Go through the material below and please tally the lines that hold the word "للتخرج"; the number alone is the answer.

_Data shown_:
****************

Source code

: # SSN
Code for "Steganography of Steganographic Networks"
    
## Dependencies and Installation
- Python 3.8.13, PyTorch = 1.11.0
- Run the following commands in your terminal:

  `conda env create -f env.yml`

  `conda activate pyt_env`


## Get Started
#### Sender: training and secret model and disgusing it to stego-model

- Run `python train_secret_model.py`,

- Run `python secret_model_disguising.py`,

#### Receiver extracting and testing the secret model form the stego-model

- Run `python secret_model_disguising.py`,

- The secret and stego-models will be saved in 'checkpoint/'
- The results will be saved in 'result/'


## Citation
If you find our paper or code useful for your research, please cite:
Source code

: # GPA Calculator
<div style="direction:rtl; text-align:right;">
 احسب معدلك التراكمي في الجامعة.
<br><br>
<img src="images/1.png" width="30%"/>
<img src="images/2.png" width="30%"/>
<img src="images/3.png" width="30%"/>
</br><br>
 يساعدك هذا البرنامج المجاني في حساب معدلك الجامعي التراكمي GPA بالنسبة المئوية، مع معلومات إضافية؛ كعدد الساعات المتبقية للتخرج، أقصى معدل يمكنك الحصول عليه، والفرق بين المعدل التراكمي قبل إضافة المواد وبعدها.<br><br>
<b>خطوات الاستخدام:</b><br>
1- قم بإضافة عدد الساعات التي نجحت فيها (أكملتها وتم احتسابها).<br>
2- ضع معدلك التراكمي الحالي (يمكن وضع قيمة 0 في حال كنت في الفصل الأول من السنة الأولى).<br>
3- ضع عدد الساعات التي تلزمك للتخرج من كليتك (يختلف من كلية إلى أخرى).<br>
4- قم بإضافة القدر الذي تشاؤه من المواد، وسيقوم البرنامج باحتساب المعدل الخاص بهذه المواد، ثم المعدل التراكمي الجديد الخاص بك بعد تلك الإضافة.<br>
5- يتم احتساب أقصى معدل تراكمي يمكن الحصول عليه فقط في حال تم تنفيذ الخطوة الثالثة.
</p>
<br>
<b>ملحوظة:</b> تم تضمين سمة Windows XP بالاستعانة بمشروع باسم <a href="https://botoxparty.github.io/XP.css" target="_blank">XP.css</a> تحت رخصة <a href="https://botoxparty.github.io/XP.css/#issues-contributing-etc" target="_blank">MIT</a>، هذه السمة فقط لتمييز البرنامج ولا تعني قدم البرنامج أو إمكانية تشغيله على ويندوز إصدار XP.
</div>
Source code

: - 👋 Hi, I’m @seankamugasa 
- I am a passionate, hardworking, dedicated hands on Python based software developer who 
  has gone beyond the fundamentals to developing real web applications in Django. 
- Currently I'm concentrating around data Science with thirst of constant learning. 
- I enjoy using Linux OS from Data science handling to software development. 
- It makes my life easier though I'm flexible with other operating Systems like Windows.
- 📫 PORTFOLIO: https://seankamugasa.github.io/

****************

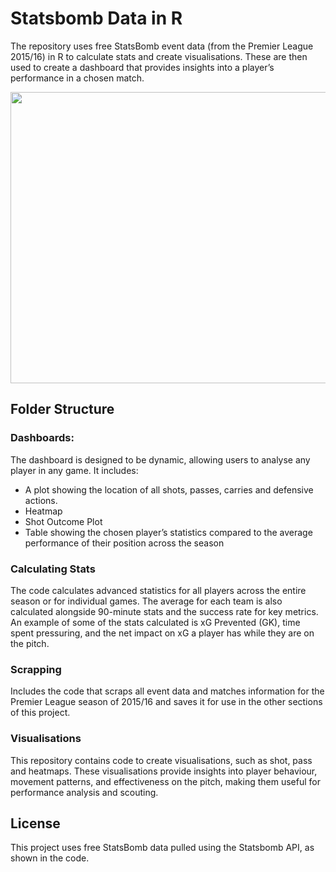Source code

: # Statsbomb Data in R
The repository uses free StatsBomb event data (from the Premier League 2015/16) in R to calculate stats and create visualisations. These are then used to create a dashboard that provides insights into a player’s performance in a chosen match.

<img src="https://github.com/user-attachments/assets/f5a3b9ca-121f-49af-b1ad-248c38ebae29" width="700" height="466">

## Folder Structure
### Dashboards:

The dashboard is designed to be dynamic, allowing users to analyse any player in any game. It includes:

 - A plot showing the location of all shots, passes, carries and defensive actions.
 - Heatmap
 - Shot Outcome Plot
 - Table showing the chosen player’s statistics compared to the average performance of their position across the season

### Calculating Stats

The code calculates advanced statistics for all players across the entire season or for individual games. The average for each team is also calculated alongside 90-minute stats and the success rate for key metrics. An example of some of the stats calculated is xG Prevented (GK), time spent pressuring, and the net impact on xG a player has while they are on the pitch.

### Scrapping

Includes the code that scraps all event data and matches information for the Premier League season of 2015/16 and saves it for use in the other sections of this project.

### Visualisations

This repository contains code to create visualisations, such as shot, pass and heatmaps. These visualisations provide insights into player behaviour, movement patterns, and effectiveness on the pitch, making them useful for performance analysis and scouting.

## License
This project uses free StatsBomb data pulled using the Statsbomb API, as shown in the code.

****************

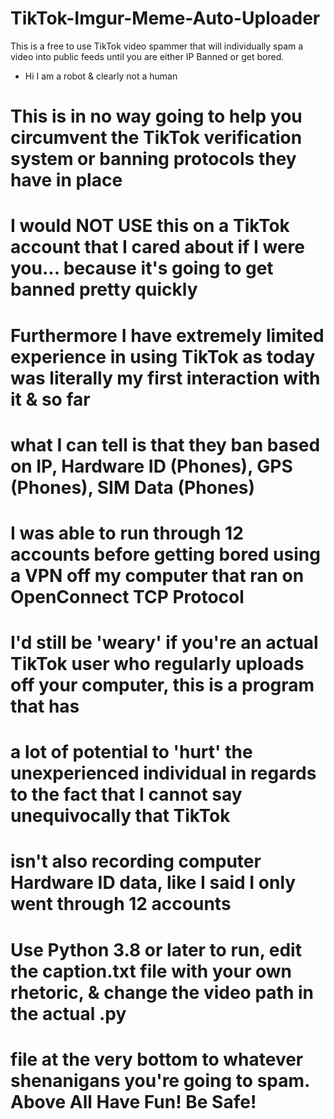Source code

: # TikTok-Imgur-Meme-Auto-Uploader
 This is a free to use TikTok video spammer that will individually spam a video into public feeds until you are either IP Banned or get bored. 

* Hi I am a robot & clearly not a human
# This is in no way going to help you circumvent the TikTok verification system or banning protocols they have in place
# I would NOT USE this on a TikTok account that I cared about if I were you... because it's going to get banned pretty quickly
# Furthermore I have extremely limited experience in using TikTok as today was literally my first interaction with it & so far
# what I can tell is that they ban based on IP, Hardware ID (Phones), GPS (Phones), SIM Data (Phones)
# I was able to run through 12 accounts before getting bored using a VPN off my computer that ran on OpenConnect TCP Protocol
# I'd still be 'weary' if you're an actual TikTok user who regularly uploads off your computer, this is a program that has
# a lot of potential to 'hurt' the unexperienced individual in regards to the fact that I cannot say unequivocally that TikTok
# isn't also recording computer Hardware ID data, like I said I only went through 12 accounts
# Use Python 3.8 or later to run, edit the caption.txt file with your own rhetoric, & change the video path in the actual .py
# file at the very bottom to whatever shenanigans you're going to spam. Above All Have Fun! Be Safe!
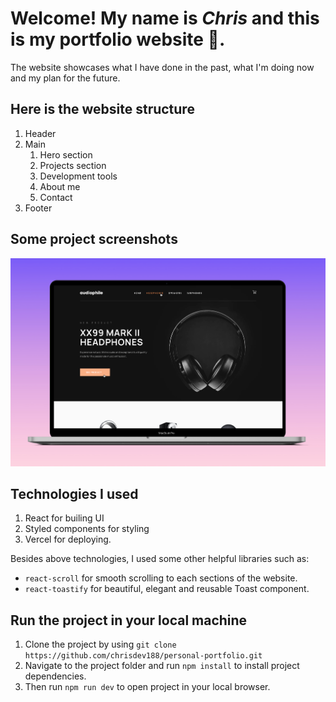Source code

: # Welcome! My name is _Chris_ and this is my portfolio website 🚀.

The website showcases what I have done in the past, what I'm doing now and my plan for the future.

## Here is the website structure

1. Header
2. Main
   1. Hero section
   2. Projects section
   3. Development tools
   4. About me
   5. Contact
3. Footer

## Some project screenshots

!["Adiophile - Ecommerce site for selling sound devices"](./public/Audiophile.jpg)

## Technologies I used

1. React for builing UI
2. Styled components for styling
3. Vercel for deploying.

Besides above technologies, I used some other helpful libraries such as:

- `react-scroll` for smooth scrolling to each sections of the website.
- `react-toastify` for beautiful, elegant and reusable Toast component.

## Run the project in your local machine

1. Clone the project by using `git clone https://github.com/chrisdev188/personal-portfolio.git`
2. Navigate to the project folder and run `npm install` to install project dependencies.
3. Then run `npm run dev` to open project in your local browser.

****************

_Exercise response_:
2